Monday, November 21, 2011

November Treat

Yesterday morning I picked a watermelon from our mostly-dried-up garden. Yes, really - just a few days away from Thanksgiving. Lest you think we have been enduring a long heat wave, well, the weather has been cold in the nights, but still quite warm in the afternoons.

I did not expect anything at all from the volunteer watermelon plants that came up in our garden, but we just let them stay, twining all around the garden. I thought the melons would be just - blah.

We had learned some lessons about pill-bugs and watermelons over the summer, and I had placed the baby watermelon on top of a ceramic bowl about a month ago to protect it. Its mother vine dried up a couple of weeks ago, but we left the melon sitting there on its little throne because it just didn’t have that hollow sound of a ripe melon. But I decided we had waited long enough for whatever was going to happen, and when I cut it open it made that crispy sound you like to hear as it split. And guess what? It was delicious! Really good! Who would've thought?

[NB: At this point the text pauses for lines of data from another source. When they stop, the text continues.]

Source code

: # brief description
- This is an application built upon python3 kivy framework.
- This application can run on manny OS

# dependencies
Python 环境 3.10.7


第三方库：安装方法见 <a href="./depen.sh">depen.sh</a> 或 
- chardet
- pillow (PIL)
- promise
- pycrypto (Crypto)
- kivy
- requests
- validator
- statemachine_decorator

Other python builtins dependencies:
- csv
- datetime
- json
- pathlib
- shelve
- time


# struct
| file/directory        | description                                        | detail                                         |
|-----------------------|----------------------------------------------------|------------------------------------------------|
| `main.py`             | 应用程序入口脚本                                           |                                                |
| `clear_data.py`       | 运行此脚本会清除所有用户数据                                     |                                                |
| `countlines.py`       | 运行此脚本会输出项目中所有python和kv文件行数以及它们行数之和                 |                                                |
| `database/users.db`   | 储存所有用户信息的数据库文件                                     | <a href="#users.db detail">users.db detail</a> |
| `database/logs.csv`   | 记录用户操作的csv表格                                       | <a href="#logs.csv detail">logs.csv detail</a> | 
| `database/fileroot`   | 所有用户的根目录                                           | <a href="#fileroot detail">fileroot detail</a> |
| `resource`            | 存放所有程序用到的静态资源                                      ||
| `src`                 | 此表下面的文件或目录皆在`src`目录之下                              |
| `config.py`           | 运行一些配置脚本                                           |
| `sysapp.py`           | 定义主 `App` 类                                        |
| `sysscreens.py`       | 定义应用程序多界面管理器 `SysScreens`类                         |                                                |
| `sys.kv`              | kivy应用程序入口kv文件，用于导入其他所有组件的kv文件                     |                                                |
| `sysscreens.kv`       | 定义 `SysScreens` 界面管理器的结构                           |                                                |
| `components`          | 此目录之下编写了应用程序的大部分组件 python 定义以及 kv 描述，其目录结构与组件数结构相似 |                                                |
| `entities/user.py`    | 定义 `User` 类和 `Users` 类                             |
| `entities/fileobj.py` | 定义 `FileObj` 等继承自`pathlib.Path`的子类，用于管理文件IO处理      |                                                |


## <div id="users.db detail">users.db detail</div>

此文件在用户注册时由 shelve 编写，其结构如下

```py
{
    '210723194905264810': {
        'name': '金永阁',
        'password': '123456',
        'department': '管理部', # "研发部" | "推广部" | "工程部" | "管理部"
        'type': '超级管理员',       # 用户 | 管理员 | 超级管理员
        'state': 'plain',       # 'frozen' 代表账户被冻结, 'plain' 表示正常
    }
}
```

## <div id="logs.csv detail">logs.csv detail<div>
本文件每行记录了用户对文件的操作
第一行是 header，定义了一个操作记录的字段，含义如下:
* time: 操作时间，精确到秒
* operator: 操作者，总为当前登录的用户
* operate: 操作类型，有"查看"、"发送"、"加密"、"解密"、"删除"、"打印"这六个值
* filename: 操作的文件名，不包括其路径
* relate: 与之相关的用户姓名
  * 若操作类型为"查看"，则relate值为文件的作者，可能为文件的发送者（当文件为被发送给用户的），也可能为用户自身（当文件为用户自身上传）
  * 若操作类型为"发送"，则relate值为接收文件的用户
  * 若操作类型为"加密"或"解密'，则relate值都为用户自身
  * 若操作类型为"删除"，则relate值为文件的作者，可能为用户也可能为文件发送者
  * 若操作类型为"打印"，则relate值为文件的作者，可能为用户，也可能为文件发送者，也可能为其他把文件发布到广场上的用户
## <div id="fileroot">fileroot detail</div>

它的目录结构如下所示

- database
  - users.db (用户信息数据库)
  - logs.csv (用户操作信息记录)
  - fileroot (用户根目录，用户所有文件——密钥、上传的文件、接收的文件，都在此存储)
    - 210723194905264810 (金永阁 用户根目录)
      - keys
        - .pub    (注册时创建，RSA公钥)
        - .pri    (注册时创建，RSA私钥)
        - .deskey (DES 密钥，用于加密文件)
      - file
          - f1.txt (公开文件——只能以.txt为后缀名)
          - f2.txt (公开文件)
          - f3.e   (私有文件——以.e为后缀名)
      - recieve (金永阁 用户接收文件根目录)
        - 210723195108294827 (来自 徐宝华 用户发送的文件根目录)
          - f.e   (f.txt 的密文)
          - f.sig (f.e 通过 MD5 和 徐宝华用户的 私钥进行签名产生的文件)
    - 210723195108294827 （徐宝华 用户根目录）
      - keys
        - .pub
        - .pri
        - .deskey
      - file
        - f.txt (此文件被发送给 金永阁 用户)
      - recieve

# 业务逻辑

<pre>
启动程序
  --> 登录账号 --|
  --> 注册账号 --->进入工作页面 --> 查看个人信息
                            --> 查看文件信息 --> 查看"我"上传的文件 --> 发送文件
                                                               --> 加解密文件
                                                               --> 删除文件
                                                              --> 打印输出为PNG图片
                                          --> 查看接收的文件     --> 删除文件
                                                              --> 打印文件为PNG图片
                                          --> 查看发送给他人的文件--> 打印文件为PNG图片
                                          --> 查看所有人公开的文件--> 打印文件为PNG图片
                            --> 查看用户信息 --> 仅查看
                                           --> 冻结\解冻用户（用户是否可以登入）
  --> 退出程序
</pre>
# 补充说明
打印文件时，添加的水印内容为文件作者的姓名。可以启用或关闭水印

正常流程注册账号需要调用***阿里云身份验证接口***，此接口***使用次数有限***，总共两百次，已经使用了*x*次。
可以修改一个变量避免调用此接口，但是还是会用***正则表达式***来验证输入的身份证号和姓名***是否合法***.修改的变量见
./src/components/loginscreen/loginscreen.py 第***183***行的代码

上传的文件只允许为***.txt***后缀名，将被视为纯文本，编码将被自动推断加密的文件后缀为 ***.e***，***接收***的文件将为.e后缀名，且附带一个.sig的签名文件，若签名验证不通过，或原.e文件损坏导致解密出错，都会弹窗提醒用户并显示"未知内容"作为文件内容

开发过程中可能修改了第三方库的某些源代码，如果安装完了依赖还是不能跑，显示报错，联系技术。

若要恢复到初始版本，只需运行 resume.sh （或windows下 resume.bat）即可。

I cut it up in bite-sized pieces. That is a really good solution to an everyday problem of not-much-food-and-quite-a-few-people, a common practice with all kinds of food here. I didn’t do anything else to it, but usually people sprinkle the pieces with lemon and chili. Ten or twelve of us enjoyed eating it. Now I’m eyeing the next little watermelon for an autumn treat.

To quote my friend Michael, happy Thanksgiving, everybody. I do hope you all have a safe, happy and loving week. My thoughts, exactly!

Sunday, November 20, 2011


Around midnight last night I could hear Chon moving around the room. He said he heard the church bell ringing “doubles”. That is an announcement of death. He went out to the street but saw no one. Later on, very early in the morning, we woke again, hearing bells.

Tio Kiko was waiting at the door at sweeping time. He went in, as he always does in the morning, asking about Socorro (still asleep) and Chon (still asleep). He has to check anyway, and is not satisfied until he finds their doors closed. Then he told me that his compadre Enrique died in the night, and his body was there at the house. This was not really a surprise, as they took him yesterday to the hospital for the umpteenth time. He lacked three weeks of reaching his ninetieth birthday, and his many serious health challenges had kept him bedridden for years.

A few minutes later, the news came that Don Geronimo also died last night. The bells we heard early in the morning were from the next rancho to the east, ringing his death.

The families in these small towns are very closely related. Don Enrique’s granddaughter who has cared for him for the last few years is also the granddaughter of Don Geronimo. Last night both  of her grandfathers died, and people are whispering about that. Nobody cane recall that ever happening before.

The first day of November brought sudden cold weather, freezing the crops, and people say that the cold weather brings “bad things”. The town is full of people suffering from colds and coughs. When we visited the fields in the morning we could see ice crystals sparkling in the sun. Chon’s sister Maria and his mother both have persistent coughs, and we have been sharing home remedies with them.

In the mornings Socorro says her morning prayers, interrupted by frequent coughs. She prays on doggedly in a strong voice. Coming to the end of some prayers, she continues on and on with more. She mentions death several times a day. She will be 90 in December, and suffers from a painful old knee injury, and right now from a constant cough.

Surely every adult in this little town will have many thoughts of death today and during the nine days of novenarios for the two old men who died the same night.